# Аккордеон Marinucci Италия



## lostris (5 Июн 2015)

Здравствуйте!Очень давно  бережно храним дома очень красивый инструмент,достался в наследство,так сказать.У нас музыкантов нет.Я периодически его достаю,любуюсь и всё)Хочу продать,но никакой инфы не нашла.Пожалуйста,помогите с технической характеристикой и с оценкой.Сколько за него просить?Продешевить не хочется.Аккордеон не использовался,нигде ни царапинки,ремни не потёрты,трещин нет,дырок тоже.Блестит и сверкает,красота.Там даже бумажка по-моему заводская под ним.Разве что на чехле один из замков погнут,но всё равно всё закрывается.


----------



## sedovmika (5 Июн 2015)

Посмотрел Ваш инструмент на Авито, внешняя сохранность хорошая. Чтобы определить цену нужны знать конструктивные особенности (ломаная дека, механика, качество голосовых планок); техсостояние (воск, залоги, клапана, герметичность, настройка голосов), и исходя из этого необходимый объем ремонтно-восстановительных работ. Хорошо показать инструмент мастеру, и он на месте даст приблизительную стоимость. Сразу скажу что продать рядовой (ширпотребный) аккордеон чрезвычайно трудно. Покупатели ищут, как правило, не очень старые инструменты, а также эксклюзив или инструменты по бросовой цене. Во всяком случае желаю вам удачи, очень приблизительно я бы установил  цену в районе 5 тыс. рублей и ждать звонков.
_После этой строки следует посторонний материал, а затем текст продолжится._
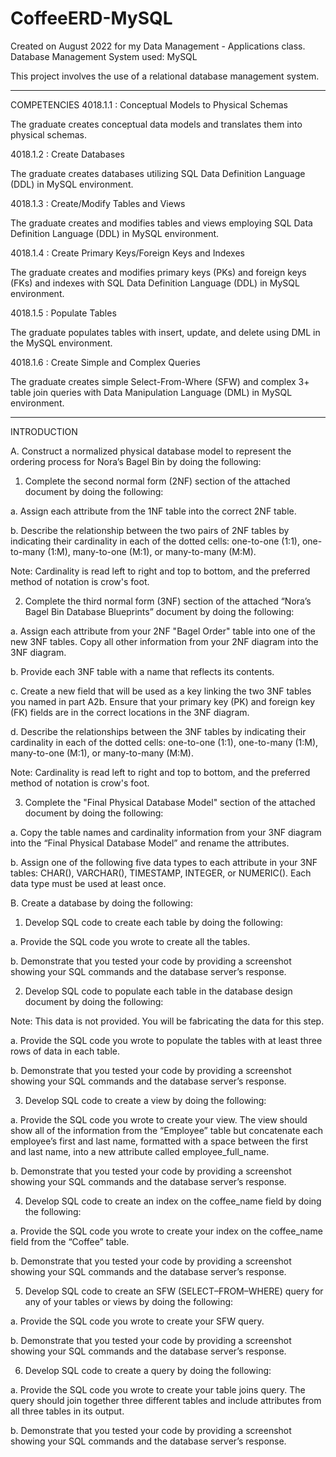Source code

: # CoffeeERD-MySQL
Created on August 2022 for my Data Management - Applications class.
Database Management System used: MySQL

This project involves the use of a relational database management system.
___________________________________________________________________

COMPETENCIES
4018.1.1 : Conceptual Models to Physical Schemas

The graduate creates conceptual data models and translates them into physical schemas.

4018.1.2 : Create Databases

The graduate creates databases utilizing SQL Data Definition Language (DDL) in MySQL environment.

4018.1.3 : Create/Modify Tables and Views

The graduate creates and modifies tables and views employing SQL Data Definition Language (DDL) in MySQL environment.

4018.1.4 : Create Primary Keys/Foreign Keys and Indexes

The graduate creates and modifies primary keys (PKs) and foreign keys (FKs) and indexes with SQL Data Definition Language (DDL) in MySQL environment.

4018.1.5 : Populate Tables

The graduate populates tables with insert, update, and delete using DML in the MySQL environment.

4018.1.6 : Create Simple and Complex Queries

The graduate creates simple Select-From-Where (SFW) and complex 3+ table join queries with Data Manipulation Language (DML) in MySQL environment.
___________________________________________________________________
INTRODUCTION

A.  Construct a normalized physical database model to represent the ordering process for Nora’s Bagel Bin by doing the following:

1.  Complete the second normal form (2NF) section of the attached document by doing the following:

a.  Assign each attribute from the 1NF table into the correct 2NF table.

b.  Describe the relationship between the two pairs of 2NF tables by indicating their cardinality in each of the dotted cells: one-to-one (1:1), one-to-many (1:M), many-to-one (M:1), or many-to-many (M:M).


Note: Cardinality is read left to right and top to bottom, and the preferred method of notation is crow's foot.

2.  Complete the third normal form (3NF) section of the attached “Nora’s Bagel Bin Database Blueprints” document by doing the following:

a.  Assign each attribute from your 2NF "Bagel Order" table into one of the new 3NF tables. Copy all other information from your 2NF diagram into the 3NF diagram.

b.  Provide each 3NF table with a name that reflects its contents.

c.  Create a new field that will be used as a key linking the two 3NF tables you named in part A2b. Ensure that your primary key (PK) and foreign key (FK) fields are in the correct locations in the 3NF diagram.

d.  Describe the relationships between the 3NF tables by indicating their cardinality in each of the dotted cells: one-to-one (1:1), one-to-many (1:M), many-to-one (M:1), or many-to-many (M:M).


Note: Cardinality is read left to right and top to bottom, and the preferred method of notation is crow's foot.


3.  Complete the "Final Physical Database Model" section of the attached document by doing the following:

a.  Copy the table names and cardinality information from your 3NF diagram into the “Final Physical Database Model” and rename the attributes.

b.  Assign one of the following five data types to each attribute in your 3NF tables: CHAR(), VARCHAR(), TIMESTAMP, INTEGER, or NUMERIC(). Each data type must be used at least once.



B.  Create a database  by doing the following:

1.  Develop SQL code to create each table  by doing the following:

a.  Provide the SQL code you wrote to create all the tables.

b.  Demonstrate that you tested your code by providing a screenshot showing your SQL commands and the database server’s response.

2.  Develop SQL code to populate each table in the database design document by doing the following:

 

Note: This data is not provided. You will be fabricating the data for this step.

 

a.  Provide the SQL code you wrote to populate the tables with at least three rows of data in each table.

b.  Demonstrate that you tested your code by providing a screenshot showing your SQL commands and the database server’s response.

3.  Develop SQL code to create a view by doing the following: 

a.  Provide the SQL code you wrote to create your view. The view should show all of the information from the “Employee” table but concatenate each employee’s first and last name, formatted with a space between the first and last name, into a new attribute called employee_full_name.

b.  Demonstrate that you tested your code by providing a screenshot showing your SQL commands and the database server’s response.

4.  Develop SQL code to create an index on the coffee_name field by doing the following:

a.  Provide the SQL code you wrote to create your index on the coffee_name field from the “Coffee” table.

b.  Demonstrate that you tested your code by providing a screenshot showing your SQL commands and the database server’s response.

5.  Develop SQL code to create an SFW (SELECT–FROM–WHERE) query for any of your tables or views by doing the following: 

a.  Provide the SQL code you wrote to create your SFW query.

b.  Demonstrate that you tested your code by providing a screenshot showing your SQL commands and the database server’s response.

6.  Develop SQL code to create a query by doing the following:

a.  Provide the SQL code you wrote to create your table joins query. The query should join together three different tables and include attributes from all three tables in its output.

b.  Demonstrate that you tested your code by providing a screenshot showing your SQL commands and the database server’s response.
Если в течении месяца спроса нет, понизить цену.


----------



## vev (6 Июн 2015)

lostris писал:


> Здравствуйте!Очень давно  бережно храним дома очень красивый инструмент,достался в наследство,так сказать.У нас музыкантов нет.Я периодически его достаю,любуюсь и всё)Хочу продать,но никакой инфы не нашла.Пожалуйста,помогите с технической характеристикой и с оценкой.Сколько за него просить?Продешевить не хочется.Аккордеон не использовался,нигде ни царапинки,ремни не потёрты,трещин нет,дырок тоже.Блестит и сверкает,красота.Там даже бумажка по-моему заводская под ним.Разве что на чехле один из замков погнут,но всё равно всё закрывается.
> А живете то где? Ценник и от места жительства сильно зависит: спрос и предложения сильно разные, ровно как и покупательная способность


----------



## Kuzalogly (6 Июн 2015)

Так это вроде в Москве.
https://www.avito.ru/moskva/muzykalnye_instrumenty/akkordeon_marinucci_italiya_47

2054407
Музыканты никакого уровня на этом играть не будут и не смогут. Трёхголосая древность, регистров почти никаких. А для "Шумел камыш" на посиделках- дороговато. И если за прошедшие со времени производства этого аккордеона 70 лет не проводилось ТО и ремонт, то даже для посиделок не годится.  Думаю, 500 рублей- нормальная цена. Накрайняк- 1000. Бухнуть в него ещё 10-15 тр, и можно играть "Тихо в лесу". Тоже дело.
В объявлении очень странная фраза :  "такой красивый инструмент ". Правда, красивый. Но не инструмент уже...


----------



## vev (6 Июн 2015)

*Kuzalogly*,

ну 70тр за него - явный перебор. Думаю, что 70 лет ему еще нет, а вот 40-вник уже стукнул. Тысячи три деревянных скорее всего он стоит, хотя повозиться с ним придется. Сам бы взял за разумную денюжку, чтобы поковыряться внутри, попрактиковаться в настройке. Плохо, что у него все три голоса в октаву. Не унисона.


----------



## Kuzalogly (6 Июн 2015)

vev/ писал:


> Думаю, что 70 лет ему еще нет,


А спорим, что есть... Облицовка- обращаем внимание, как у фашистских Хохнеров, с перфорацией. Не с отлитыми выпуклостями, а именно перфорация гнутой фанеры или только что изобретённой пластмассы. Плюс отсутствие регистров по басам, плюс при ПОЛНОМ аккордеоне- три голоса и скромно по регистрам в правой. И переключатели регистров в правой руке,- гляньте итальянцев с 1960-хх, там уже всё по- другому. Так что это 1940-е. ИМХО.


----------



## lostris (6 Июн 2015)

Спасибо огромное за ваши ответы!Да,осознаю,что с ценником я погорячилась сильно,поэтому-то,собственно,и пришла сюда,дабы спросить у знающих людей.
Я не музыкант,посему,окромя того,что он красивый,ничего сказать не могу.Сбагривать абы куда тоже не хочется.С Авито звонили пару раз какие-то тёмные личности,плохо говорящие по-русски со словами:"Ну чё,давай свой баян за двушку".
Да,я из Москвы.


----------



## Kuzalogly (6 Июн 2015)

lostris писал:


> какие-то тёмные личности,плохо говорящие по-русски со словами:"Ну чё,давай свой баян за двушку


Причём "двушку" от таких личностей Вы тоже не получите. Получите молотком по голове. Осторожней там...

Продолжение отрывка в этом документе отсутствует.